One thing that I really like about the lack of strict alignment adherence as it relates to clerics in 5th edition D&D is that it actually allows for something that was mentioned in previous editions of the Forgotten Realms, but was pretty damn hard to actually model. In this case, I’m talking about the Faithless and the False.
Questions of Faith
The Faithless are people that deny the authority of the gods (i.e. they don’t think the gods have any right to control the fates of mortal beings, which may include, but may also be, different than not believing they exist). The False are people that purport to worship one god when they actually serve another. Given that, by and large, the Realms is polytheistic, this one could be tricky to explain to people. If it’s okay for my paladin of Torm to say a prayer to Umberlee before a journey on the sea, how do you actually become False?
So what was actually being False? It wasn’t giving another god their due when their domain came up, even if you were a divine caster worshiping another deity. It was undermining the precepts of your faith by not living the way your god wants you to live.
Part of the problem in previous editions was that if you were a lawful good follower of Torm, and you became increasingly tyrannical and inflexible, by the time you became lawful evil, you lost your powers, and it was obvious that you were doing wrong. Game rules actually worked against being “false.”
In the 3.5 books, you could take a feat that would let you be a delusional divine caster, call Veil of Cyric. Now, from your character’s standpoint, you didn’t know you took that feat, but it still felt like an overly mechanical way of dealing with a crisis of faith, and people that undermine the precepts of their religion while thinking they are spreading the good word.
Because alignment has much less of a mechanical component, it’s much easier to play out that follower of Torm that becomes hardened and jaded, starts doing “what needs to be done,” and is actually now getting his divine power from Bane or Asmodeus. If that character realizes what they become, and they pull away, hooray, they resisted temptation or gained redemption. If they realize what they are and embrace it, and they start worshiping their new dark master, also hooray, they are at the very least no longer undermining Torm’s faith by acting in his name. But all of that is much harder to do when alignment is a mechanic that slaps you in the face by taking your class abilities away from you.
I’m sure there are still DMs that yoink a cleric’s spells as soon as they appear to be drifting away from their deity.
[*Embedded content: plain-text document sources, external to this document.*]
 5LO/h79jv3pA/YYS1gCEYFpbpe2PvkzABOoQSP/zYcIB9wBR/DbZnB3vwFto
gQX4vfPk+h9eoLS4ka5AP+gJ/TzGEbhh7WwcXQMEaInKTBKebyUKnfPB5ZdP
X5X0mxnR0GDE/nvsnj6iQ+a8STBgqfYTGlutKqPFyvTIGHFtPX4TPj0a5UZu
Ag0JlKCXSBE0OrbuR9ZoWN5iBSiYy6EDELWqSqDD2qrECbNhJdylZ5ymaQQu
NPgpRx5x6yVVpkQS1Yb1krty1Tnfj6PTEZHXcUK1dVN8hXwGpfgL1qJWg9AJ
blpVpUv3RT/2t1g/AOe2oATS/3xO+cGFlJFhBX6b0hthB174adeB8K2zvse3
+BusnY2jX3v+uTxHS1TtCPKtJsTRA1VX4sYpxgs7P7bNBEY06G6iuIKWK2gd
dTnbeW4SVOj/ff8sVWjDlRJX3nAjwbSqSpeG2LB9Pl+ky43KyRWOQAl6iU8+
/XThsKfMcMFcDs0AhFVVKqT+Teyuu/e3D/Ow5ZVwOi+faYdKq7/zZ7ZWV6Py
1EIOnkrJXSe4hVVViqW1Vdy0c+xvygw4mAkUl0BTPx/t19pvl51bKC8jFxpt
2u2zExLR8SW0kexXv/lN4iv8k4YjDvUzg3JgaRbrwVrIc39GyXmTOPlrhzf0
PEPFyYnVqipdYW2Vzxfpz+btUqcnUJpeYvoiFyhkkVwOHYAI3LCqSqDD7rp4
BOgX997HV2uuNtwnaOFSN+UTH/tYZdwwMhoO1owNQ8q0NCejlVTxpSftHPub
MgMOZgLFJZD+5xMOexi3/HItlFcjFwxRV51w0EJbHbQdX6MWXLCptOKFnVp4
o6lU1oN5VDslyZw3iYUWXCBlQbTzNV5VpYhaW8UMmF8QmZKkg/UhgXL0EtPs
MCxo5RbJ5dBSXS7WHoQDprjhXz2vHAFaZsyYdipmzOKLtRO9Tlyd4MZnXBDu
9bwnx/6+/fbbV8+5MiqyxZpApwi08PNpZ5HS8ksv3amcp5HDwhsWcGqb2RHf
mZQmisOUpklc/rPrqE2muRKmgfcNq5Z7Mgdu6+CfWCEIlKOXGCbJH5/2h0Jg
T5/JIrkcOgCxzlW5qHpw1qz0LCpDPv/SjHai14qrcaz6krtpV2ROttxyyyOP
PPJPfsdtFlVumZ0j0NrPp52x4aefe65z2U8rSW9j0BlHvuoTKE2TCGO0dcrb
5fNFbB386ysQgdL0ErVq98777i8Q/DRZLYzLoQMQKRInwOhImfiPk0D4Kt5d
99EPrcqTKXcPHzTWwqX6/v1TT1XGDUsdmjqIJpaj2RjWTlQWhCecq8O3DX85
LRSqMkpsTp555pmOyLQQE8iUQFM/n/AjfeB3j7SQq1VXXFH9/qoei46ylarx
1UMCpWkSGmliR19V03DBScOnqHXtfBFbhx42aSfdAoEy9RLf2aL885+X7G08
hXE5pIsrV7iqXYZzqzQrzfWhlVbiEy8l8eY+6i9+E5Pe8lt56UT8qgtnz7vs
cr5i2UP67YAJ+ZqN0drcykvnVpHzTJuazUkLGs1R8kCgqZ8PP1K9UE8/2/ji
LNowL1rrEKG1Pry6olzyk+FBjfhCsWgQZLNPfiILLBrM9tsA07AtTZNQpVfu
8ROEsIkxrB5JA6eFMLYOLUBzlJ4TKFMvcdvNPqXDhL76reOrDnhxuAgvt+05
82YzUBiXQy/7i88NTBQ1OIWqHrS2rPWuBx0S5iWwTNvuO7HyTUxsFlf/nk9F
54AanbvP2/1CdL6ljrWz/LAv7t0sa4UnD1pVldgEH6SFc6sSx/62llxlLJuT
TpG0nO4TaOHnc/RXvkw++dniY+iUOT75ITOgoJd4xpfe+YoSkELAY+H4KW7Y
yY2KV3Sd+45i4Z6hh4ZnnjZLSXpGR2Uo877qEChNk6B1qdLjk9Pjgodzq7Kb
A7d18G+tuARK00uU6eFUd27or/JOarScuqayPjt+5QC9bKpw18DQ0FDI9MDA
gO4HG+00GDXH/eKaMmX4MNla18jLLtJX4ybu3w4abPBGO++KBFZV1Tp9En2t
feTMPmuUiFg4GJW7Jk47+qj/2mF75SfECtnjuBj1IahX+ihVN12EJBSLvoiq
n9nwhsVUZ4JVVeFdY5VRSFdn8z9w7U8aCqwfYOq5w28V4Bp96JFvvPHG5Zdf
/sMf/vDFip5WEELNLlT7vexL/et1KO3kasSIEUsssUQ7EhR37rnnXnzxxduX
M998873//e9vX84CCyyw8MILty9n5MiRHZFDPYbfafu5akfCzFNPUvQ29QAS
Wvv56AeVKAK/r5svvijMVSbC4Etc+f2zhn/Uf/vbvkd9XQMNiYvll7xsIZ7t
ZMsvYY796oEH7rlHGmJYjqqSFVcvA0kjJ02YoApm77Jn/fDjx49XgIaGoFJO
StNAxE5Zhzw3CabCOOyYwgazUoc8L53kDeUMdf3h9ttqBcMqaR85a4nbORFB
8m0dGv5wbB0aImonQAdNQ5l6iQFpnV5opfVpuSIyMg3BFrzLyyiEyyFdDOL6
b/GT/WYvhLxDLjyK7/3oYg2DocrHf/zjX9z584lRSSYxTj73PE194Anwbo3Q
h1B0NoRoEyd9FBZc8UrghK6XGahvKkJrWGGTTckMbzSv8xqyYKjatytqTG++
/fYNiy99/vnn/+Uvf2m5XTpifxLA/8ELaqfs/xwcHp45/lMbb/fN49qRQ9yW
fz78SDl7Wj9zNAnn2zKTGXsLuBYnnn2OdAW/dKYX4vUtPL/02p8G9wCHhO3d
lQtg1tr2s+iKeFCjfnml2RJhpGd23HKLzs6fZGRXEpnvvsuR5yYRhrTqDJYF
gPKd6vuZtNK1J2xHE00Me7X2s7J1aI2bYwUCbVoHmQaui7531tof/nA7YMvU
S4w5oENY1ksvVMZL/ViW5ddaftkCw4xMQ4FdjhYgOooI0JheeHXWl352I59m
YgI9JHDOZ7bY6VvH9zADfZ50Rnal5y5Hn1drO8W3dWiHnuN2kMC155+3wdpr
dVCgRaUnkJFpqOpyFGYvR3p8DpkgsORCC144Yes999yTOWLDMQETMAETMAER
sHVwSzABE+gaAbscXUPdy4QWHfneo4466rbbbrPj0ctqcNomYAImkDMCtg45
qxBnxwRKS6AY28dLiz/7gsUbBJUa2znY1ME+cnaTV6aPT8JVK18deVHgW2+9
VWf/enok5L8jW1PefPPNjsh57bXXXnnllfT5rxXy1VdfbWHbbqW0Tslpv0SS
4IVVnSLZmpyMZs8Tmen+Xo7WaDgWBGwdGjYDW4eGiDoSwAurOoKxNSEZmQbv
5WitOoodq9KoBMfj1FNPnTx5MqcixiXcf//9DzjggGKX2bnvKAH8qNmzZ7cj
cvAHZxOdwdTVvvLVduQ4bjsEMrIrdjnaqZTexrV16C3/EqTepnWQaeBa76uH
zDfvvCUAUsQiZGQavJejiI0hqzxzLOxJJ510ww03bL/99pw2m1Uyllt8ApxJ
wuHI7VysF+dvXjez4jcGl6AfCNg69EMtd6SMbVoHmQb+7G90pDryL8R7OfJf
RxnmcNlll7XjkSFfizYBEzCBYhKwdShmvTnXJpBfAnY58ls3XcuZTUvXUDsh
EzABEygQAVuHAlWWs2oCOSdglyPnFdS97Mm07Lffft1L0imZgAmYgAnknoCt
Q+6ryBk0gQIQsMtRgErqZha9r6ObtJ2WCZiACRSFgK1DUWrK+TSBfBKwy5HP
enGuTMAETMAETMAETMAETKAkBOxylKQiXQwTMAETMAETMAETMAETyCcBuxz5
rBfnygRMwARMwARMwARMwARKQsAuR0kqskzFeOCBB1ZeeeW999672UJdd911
And even if you don’t do that, I think it makes perfect sense to plant a few less overt signs of the god’s displeasure, and possibly even signs of your potential new god’s favor. That said, I like the potential for a lot more subtlety and questions of faith when it comes to divine casters.
Special Bonus Round–Paladins!
I’m perfectly okay with the fact that paladins can still fall, even in light of the above. In part, I’m okay with it because of the above. Part of the mystique of paladins is that they follow a specific personal code in addition to the precepts of their faith. Its not just about failing their god, it’s about not living up to their oaths. There is a personal component to their fall.
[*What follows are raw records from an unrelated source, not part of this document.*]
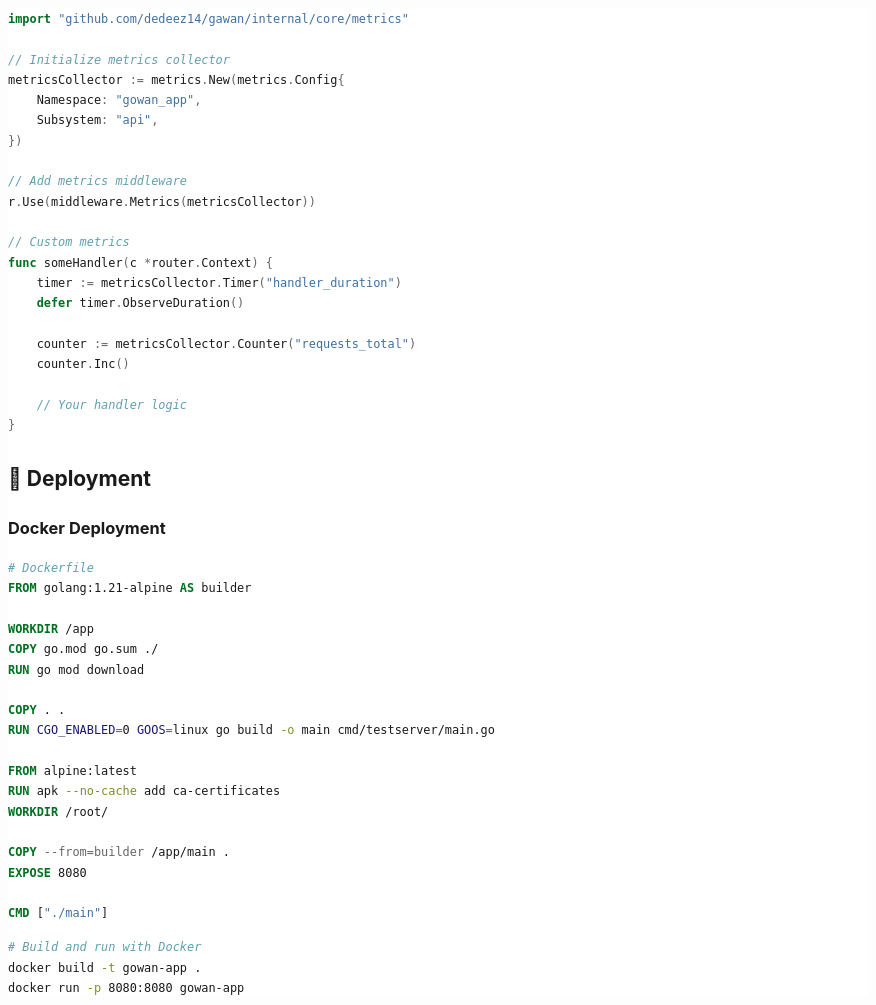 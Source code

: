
 ```go
import "github.com/dedeez14/gawan/internal/core/metrics"

// Initialize metrics collector
metricsCollector := metrics.New(metrics.Config{
    Namespace: "gowan_app",
    Subsystem: "api",
})

// Add metrics middleware
r.Use(middleware.Metrics(metricsCollector))

// Custom metrics
func someHandler(c *router.Context) {
    timer := metricsCollector.Timer("handler_duration")
    defer timer.ObserveDuration()
    
    counter := metricsCollector.Counter("requests_total")
    counter.Inc()
    
    // Your handler logic
}
```
## 🚀 Deployment

### Docker Deployment

```dockerfile
# Dockerfile
FROM golang:1.21-alpine AS builder

WORKDIR /app
COPY go.mod go.sum ./
RUN go mod download

COPY . .
RUN CGO_ENABLED=0 GOOS=linux go build -o main cmd/testserver/main.go

FROM alpine:latest
RUN apk --no-cache add ca-certificates
WORKDIR /root/

COPY --from=builder /app/main .
EXPOSE 8080

CMD ["./main"]
```

```bash
# Build and run with Docker
docker build -t gowan-app .
docker run -p 8080:8080 gowan-app
```

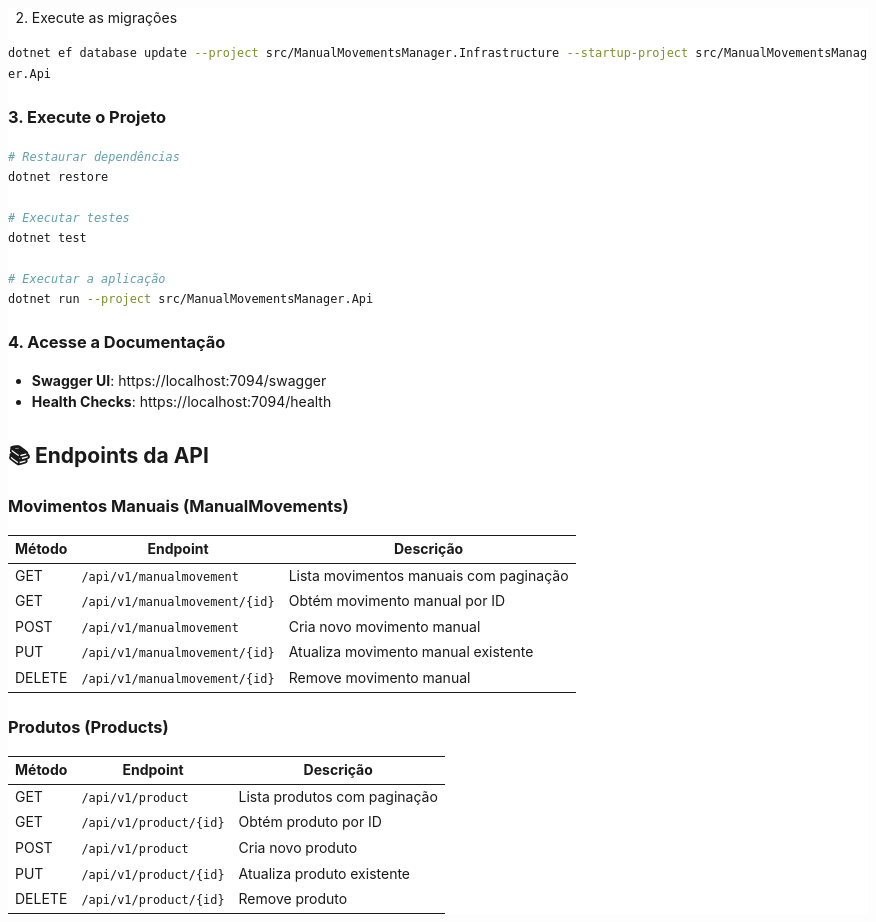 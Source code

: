 2. Execute as migrações

```bash
dotnet ef database update --project src/ManualMovementsManager.Infrastructure --startup-project src/ManualMovementsManager.Api
```

### 3. Execute o Projeto

```bash
# Restaurar dependências
dotnet restore

# Executar testes
dotnet test

# Executar a aplicação
dotnet run --project src/ManualMovementsManager.Api
```

### 4. Acesse a Documentação

- **Swagger UI**: https://localhost:7094/swagger
- **Health Checks**: https://localhost:7094/health

## 📚 Endpoints da API

### Movimentos Manuais (ManualMovements)

| Método | Endpoint | Descrição |
|--------|----------|-----------|
| GET | `/api/v1/manualmovement` | Lista movimentos manuais com paginação |
| GET | `/api/v1/manualmovement/{id}` | Obtém movimento manual por ID |
| POST | `/api/v1/manualmovement` | Cria novo movimento manual |
| PUT | `/api/v1/manualmovement/{id}` | Atualiza movimento manual existente |
| DELETE | `/api/v1/manualmovement/{id}` | Remove movimento manual |

### Produtos (Products)

| Método | Endpoint | Descrição |
|--------|----------|-----------|
| GET | `/api/v1/product` | Lista produtos com paginação |
| GET | `/api/v1/product/{id}` | Obtém produto por ID |
| POST | `/api/v1/product` | Cria novo produto |
| PUT | `/api/v1/product/{id}` | Atualiza produto existente |
| DELETE | `/api/v1/product/{id}` | Remove produto |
I think it’s a lot easier to go your whole career as a paladin and not fall from grace these days, but there are still tools for you to engage the idea of a redemption arc if you want to follow that path. Which is probably how it should be. You can play the fallen paladin that seeks redemption, the Oathbreaker that becomes a nasty, cynical shell of their former self, but that’s a roleplaying choice, not a GM playing “gotcha” with their vision of how you should have interpreted your tenants.